'Kekemelerin en büyük zorluğu, toplumun tepkisi'
22 Ekim Dünya Kekemelik Günü'nde konuşan Psikolog Tuğba Yıldız, kekemeliğin iletişimin farklı bir biçimi olduğunu vurgulayarak, 'Kekeme bireylerin karşılaştığı en büyük zorluk, genellikle kekemeliğin kendisi değil, toplumun buna verdiği tepkidir' dedi.

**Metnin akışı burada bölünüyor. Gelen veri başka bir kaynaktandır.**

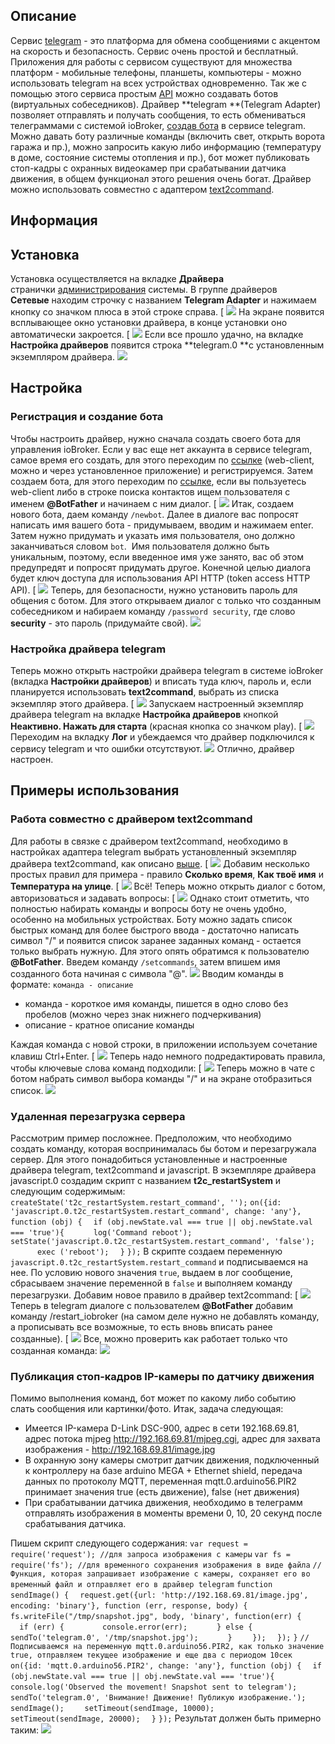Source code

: 
## Описание

Сервис [telegram](https://telegram.org/) - это платформа для обмена сообщениями с акцентом на скорость и безопасность. Сервис очень простой и бесплатный. Приложения для работы с сервисом существуют для множества платформ - мобильные телефоны, планшеты, компьютеры - можно использовать telegram на всех устройствах одновременно. Так же с помощью этого сервиса простым [API](https://core.telegram.org/bots/api) можно создавать ботов (виртуальных собеседников). Драйвер **telegram **(Telegram Adapter) позволяет отправлять и получать сообщения, то есть обмениваться телеграммами с системой ioBroker, [создав бота](https://core.telegram.org/bots/faq#how-do-i-create-a-bot) в сервисе telegram. Можно давать боту различные команды (включить свет, открыть ворота гаража и пр.), можно запросить какую либо информацию (температуру в доме, состояние системы отопления и пр.), бот может публиковать стоп-кадры с охранных видеокамер при срабатывании датчика движения, в общем функционал этого решения очень богат. Драйвер можно использовать совместно с адаптером [text2command](http://www.iobroker.net/?page_id=4459&lang=ru).

## Информация


## <span id="i-3">Установка</span>

Установка осуществляется на вкладке **Драйвера** странички [администрирования](http://www.iobroker.net/?page_id=3800&lang=ru) системы. В группе драйверов **Сетевые** находим строчку с названием **Telegram Adapter** и нажимаем кнопку со значком плюса в этой строке справа. [
![](img/telegram_telegram-install1.jpg)
 На экране появится всплывающее окно установки драйвера, в конце установки оно автоматически закроется. [
![](img/telegram_telegram-install2.jpg)
 Если все прошло удачно, на вкладке **Настройка драйверов** появится строка **telegram.0 **с установленным экземпляром драйвера. [![](img/telegram-install3.jpg)](img/telegram-install3.jpg)

## <span id="i-3">Настройка</span>

### Регистрация и создание бота

Чтобы настроить драйвер, нужно сначала создать своего бота для управления ioBroker. Если у вас еще нет аккаунта в сервисе telegram, самое время его создать, для этого переходим по [ссылке](https://web.telegram.org/#/login) (web-client, можно и через установленное приложение) и регистрируемся. Затем создаем бота, для этого переходим по [ссылке](https://telegram.me/botfather), если вы пользуетесь web-client либо в строке поиска контактов ищем пользователя с именем **@BotFather** и начинаем с ним диалог. [
![](img/telegram_telegram-setting1.jpg)
 Итак, создаем нового бота, даем команду `/newbot`. Далее в диалоге вас попросят написать имя вашего бота - придумываем, вводим и нажимаем enter. Затем нужно придумать и указать имя пользователя, оно должно заканчиваться словом `bot`.  Имя пользователя должно быть уникальным, поэтому, если введенное имя уже занято, вас об этом предупредят и попросят придумать другое. Конечной целью диалога будет ключ доступа для использования API HTTP (token access HTTP API). [
![](img/telegram_telegram-setting2.jpg)
 Теперь, для безопасности, нужно установить пароль для общения с ботом. Для этого открываем диалог с только что созданным собеседником и набираем команду `/password security`, где слово **security** - это пароль (придумайте свой). [![](img/telegram-setting3.jpg)](img/telegram-setting3.jpg)

### Настройка драйвера telegram

Теперь можно открыть настройки драйвера telegram в системе ioBroker (вкладка **Настройки драйверов**) и вписать туда ключ, пароль и, если планируется использовать **text2command**, выбрать из списка экземпляр этого драйвера. [
![](img/telegram_telegram-setting4.jpg)
 Запускаем настроенный экземпляр драйвера telegram на вкладке **Настройка драйверов** кнопкой **Неактивно. Нажать для старта** (красная кнопка со значком play). [
![](img/telegram_telegram-setting5.jpg)
 Переходим на вкладку **Лог** и убеждаемся что драйвер подключился к сервису telegram и что ошибки отсутствуют. [![](img/telegram-setting6.jpg)](img/telegram-setting6.jpg) Отлично, драйвер настроен.

## Примеры использования

### Работа совместно с драйвером text2command

Для работы в связке с драйвером text2command, необходимо в настройках адаптера telegram выбрать установленный экземпляр драйвера text2command, как описано [выше](http://www.iobroker.net/?page_id=4492&lang=ru#_telegram). [
![](img/telegram_telegram-setting4.jpg)
 Добавим несколько простых правил для примера - правило **Сколько время**, **Как твоё имя** и **Температура на улице**. [
![](img/telegram_telegram-use1.jpg)
 Всё! Теперь можно открыть диалог с ботом, авторизоваться и задавать вопросы: [
![](img/telegram_telegram-use2.jpg)
 Однако стоит отметить, что полностью набирать команды и вопросы боту не очень удобно, особенно на мобильных устройствах. Боту можно задать список быстрых команд для более быстрого ввода - достаточно написать символ "/" и появится список заранее заданных команд - остается только выбрать нужную. Для этого опять обратимся к пользователю **@BotFather**. Введем команду `/setcommands`, затем впишем имя созданного бота начиная с символа "@". [![](img/telegram-use3.jpg)](img/telegram-use3.jpg) Вводим команды в формате: `команда - описание`

*   команда - короткое имя команды, пишется в одно слово без пробелов (можно через знак нижнего подчеркивания)
*   описание - кратное описание команды

Каждая команда с новой строки, в приложении используем сочетание клавиш Ctrl+Enter. [
![](img/telegram_telegram-use4.jpg)
 Теперь надо немного подредактировать правила, чтобы ключевые слова команд подходили: [
![](img/telegram_telegram-use5.jpg)
 Теперь можно в чате с ботом набрать символ выбора команды "/" и на экране отобразиться список. [![](img/telegram-use6.jpg)](img/telegram-use6.jpg)

### Удаленная перезагрузка сервера

Рассмотрим пример посложнее. Предположим, что необходимо создать команду, которая воспринималась бы ботом и перезагружала сервер. Для этого понадобиться установленные и настроенные драйвера telegram, text2command и javascript. В экземпляре драйвера javascript.0 создадим скрипт с названием **t2c_restartSystem** и следующим содержимым: `createState('t2c_restartSystem.restart_command', '');` `on({id: 'javascript.0.t2c_restartSystem.restart_command', change: 'any'}, function (obj) {` `  if (obj.newState.val === true || obj.newState.val === 'true'){` `      log('Command reboot');` `      setState('javascript.0.t2c_restartSystem.restart_command', 'false');` `      exec ('reboot');` `  }` `});` В скрипте создаем переменную `javascript.0.t2c_restartSystem.restart_command` и подписываемся на нее. По условию нового значения `true`, выдаем в лог сообщение, сбрасываем значение переменной в `false` и выполняем команду перезагрузки. Добавим новое правило в драйвер text2command: [
![](img/telegram_telegram-use7.jpg)
 Теперь в telegram диалоге с пользователем **@BotFather** добавим команду /restart_iobroker (на самом деле нужно не добавлять команду, а прописывать все возможные, то есть вновь вписать ранее созданные). [
![](img/telegram_telegram-use8.jpg)
 Все, можно проверить как работает только что созданная команда: [![](img/telegram-use9.jpg)](img/telegram-use9.jpg)

### Публикация стоп-кадров IP-камеры по датчику движения

Помимо выполнения команд, бот может по какому либо событию слать сообщения или картинки/фото. Итак, задача следующая:

*   Имеется IP-камера D-Link DSC-900, адрес в сети 192.168.69.81, адрес потока mjpeg http://192.168.69.81/mjpeg.cgi, адрес для захвата изображения - http://192.168.69.81/image.jpg
*   В охранную зону камеры смотрит датчик движения, подключенный к контроллеру на базе arduino MEGA + Ethernet shield, передача данных по протоколу MQTT, переменная mqtt.0.arduino56.PIR2 принимает значения true (есть движение), false (нет движения)
*   При срабатывании датчика движения, необходимо в телеграмм отправлять изображения в моменты времени 0, 10, 20 секунд после срабатывания датчика.

Пишем скрипт следующего содержания: `var request = require('request'); //для запроса изображения с камеры` `var fs = require('fs'); //для временного сохранения изображения в виде файла` `//Функция, которая запрашивает изображение с камеры, сохраняет его во временный файл и отправляет его в драйвер telegram` `function sendImage() {` `  request.get({url: 'http://192.168.69.81/image.jpg', encoding: 'binary'}, function (err, response, body) {` `    fs.writeFile("/tmp/snapshot.jpg", body, 'binary', function(err) {` `      if (err) {` `        console.error(err);` `      } else {` `        sendTo('telegram.0', '/tmp/snapshot.jpg');` `      }` `    });` `  });` `}` `//Подписываемся на переменную mqtt.0.arduino56.PIR2, как только значение true, отправляем текущее изображение и еще два с периодом 10сек` `on({id: 'mqtt.0.arduino56.PIR2', change: 'any'}, function (obj) {` `  if (obj.newState.val === true || obj.newState.val === 'true'){` `    console.log('Оbserved the movement! Snapshot sent to telegram');` `    sendTo('telegram.0', 'Внимание! Движение! Публикую изображение.');` `    sendImage();` `    setTimeout(sendImage, 10000);` `    setTimeout(sendImage, 20000);` `  }` `});` Результат должен быть примерно таким: [![](img/telegram-use10.jpg)](img/telegram-use10.jpg)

Kekemelik; konuşma akışında duraksama, tekrar ya da uzatmalarla anlaşılan bir konuşma bozukluğudur. Psikolog Tuğba Yılmaz, kekememe bireylerin yaşadığı en büyük zorluğun toplum olduğunu ve 22 Ekim tarihinin konuşma farklılığı yaşayan bireylere destek olmanın önemini vurguladığını belirterek, 'Bugün, 22 Ekim Dünya Kekemelik Günü. Bu özel gün, kekemeliği yalnızca bir konuşma bozukluğu olarak değil, iletişimin farklı bir biçimi olarak görmemiz için önemli bir farkındalık fırsatı sunmaktadır. Kekemelik, konuşma akışında duraksama, tekrar ya da uzatmalarla kendini gösterir; ancak bu durum, bireyin düşünme yeteneğini ya da duygusal ifadesini hiçbir şekilde azaltmaz.
Dünya genelinde milyonlarca kişi bu deneyimi paylaşmaktadır. Kekeme bireylerin karşılaştığı en büyük zorluk, genellikle kekemeliğin kendisi değil, toplumun buna verdiği tepkidir. Bu nedenle bu gün, hem toplumsal farkındalık oluşturmak hem de konuşma farklılığı yaşayan bireylere destek olmanın önemini vurgulamaktadır' açıklamalarında bulundu.
'KEKEMELİK BİR EKSİKLİK DEĞİL, KONUŞMA ÇEŞİTLİLİĞİDİR'
Psikolog Yıldız, kekemelikte erken teşhisin önemine ve tedavi sürecinde amacın akıcılığı arttırmaktan ziyade özgüveni arttırmak olduğuna vurgu yaparak, 'Erken müdahale, kekemelikte büyük fark yaratmaktadır. Özellikle çocukluk döneminde başlanan konuşma terapileri, nefes kontrolü, ritim çalışmaları ve bilişsel-davranışçı tekniklerle desteklenmektedir.
Bu süreçte amaç yalnızca akıcılığı artırmak değil; bireyin özgüvenini, sosyal iletişimini ve kendini ifade etme becerisini güçlendirmektir. Ailelerin sabırlı, destekleyici tutumu da terapinin en önemli parçasıdır. Kekemelik bir eksiklik değil, konuşmanın çeşitliliğidir. Her bireyin sesi, kendine özgü bir ritim taşır. Bugün, o farklı ritimleri duymak ve her sesi aynı değerle dinlemek için bir çağrıdır' ifadelerinde bulundu.